(Extracted data entries)

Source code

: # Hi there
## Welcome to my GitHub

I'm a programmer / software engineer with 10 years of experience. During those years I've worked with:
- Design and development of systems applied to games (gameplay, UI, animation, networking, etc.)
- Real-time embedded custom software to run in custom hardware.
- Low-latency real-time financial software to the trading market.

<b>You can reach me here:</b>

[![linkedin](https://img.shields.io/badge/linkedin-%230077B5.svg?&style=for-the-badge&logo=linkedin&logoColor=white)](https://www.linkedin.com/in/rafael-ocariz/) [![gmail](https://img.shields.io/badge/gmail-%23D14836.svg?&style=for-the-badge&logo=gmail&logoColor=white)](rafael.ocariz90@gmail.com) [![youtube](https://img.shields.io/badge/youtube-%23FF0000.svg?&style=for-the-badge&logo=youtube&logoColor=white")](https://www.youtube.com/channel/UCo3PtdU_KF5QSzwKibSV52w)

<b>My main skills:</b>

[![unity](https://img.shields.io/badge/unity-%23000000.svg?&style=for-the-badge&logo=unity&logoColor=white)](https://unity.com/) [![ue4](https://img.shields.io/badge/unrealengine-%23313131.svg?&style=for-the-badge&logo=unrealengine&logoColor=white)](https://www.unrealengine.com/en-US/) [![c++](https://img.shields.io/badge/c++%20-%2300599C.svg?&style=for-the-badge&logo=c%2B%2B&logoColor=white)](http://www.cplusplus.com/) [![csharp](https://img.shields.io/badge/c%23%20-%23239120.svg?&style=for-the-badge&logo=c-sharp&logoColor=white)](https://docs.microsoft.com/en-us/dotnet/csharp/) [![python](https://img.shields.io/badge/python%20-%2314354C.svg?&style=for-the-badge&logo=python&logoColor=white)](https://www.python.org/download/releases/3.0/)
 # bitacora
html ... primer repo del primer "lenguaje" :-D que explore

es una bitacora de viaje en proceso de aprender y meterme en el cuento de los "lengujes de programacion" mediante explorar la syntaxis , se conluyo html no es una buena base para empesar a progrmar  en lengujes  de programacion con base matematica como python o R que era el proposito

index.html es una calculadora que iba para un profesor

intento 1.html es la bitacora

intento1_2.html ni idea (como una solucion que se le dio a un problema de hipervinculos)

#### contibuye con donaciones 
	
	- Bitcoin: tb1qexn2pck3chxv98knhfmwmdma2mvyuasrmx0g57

[What is being asked] The answer must be the same records, repeated exactly and in full.

[Task result]
Source code

: # Hi there
## Welcome to my GitHub

I'm a programmer / software engineer with 10 years of experience. During those years I've worked with:
- Design and development of systems applied to games (gameplay, UI, animation, networking, etc.)
- Real-time embedded custom software to run in custom hardware.
- Low-latency real-time financial software to the trading market.

<b>You can reach me here:</b>

[![linkedin](https://img.shields.io/badge/linkedin-%230077B5.svg?&style=for-the-badge&logo=linkedin&logoColor=white)](https://www.linkedin.com/in/rafael-ocariz/) [![gmail](https://img.shields.io/badge/gmail-%23D14836.svg?&style=for-the-badge&logo=gmail&logoColor=white)](rafael.ocariz90@gmail.com) [![youtube](https://img.shields.io/badge/youtube-%23FF0000.svg?&style=for-the-badge&logo=youtube&logoColor=white")](https://www.youtube.com/channel/UCo3PtdU_KF5QSzwKibSV52w)

<b>My main skills:</b>

[![unity](https://img.shields.io/badge/unity-%23000000.svg?&style=for-the-badge&logo=unity&logoColor=white)](https://unity.com/) [![ue4](https://img.shields.io/badge/unrealengine-%23313131.svg?&style=for-the-badge&logo=unrealengine&logoColor=white)](https://www.unrealengine.com/en-US/) [![c++](https://img.shields.io/badge/c++%20-%2300599C.svg?&style=for-the-badge&logo=c%2B%2B&logoColor=white)](http://www.cplusplus.com/) [![csharp](https://img.shields.io/badge/c%23%20-%23239120.svg?&style=for-the-badge&logo=c-sharp&logoColor=white)](https://docs.microsoft.com/en-us/dotnet/csharp/) [![python](https://img.shields.io/badge/python%20-%2314354C.svg?&style=for-the-badge&logo=python&logoColor=white)](https://www.python.org/download/releases/3.0/)
 # bitacora
html ... primer repo del primer "lenguaje" :-D que explore

es una bitacora de viaje en proceso de aprender y meterme en el cuento de los "lengujes de programacion" mediante explorar la syntaxis , se conluyo html no es una buena base para empesar a progrmar  en lengujes  de programacion con base matematica como python o R que era el proposito

index.html es una calculadora que iba para un profesor

intento 1.html es la bitacora

intento1_2.html ni idea (como una solucion que se le dio a un problema de hipervinculos)

#### contibuye con donaciones 
	
	- Bitcoin: tb1qexn2pck3chxv98knhfmwmdma2mvyuasrmx0g57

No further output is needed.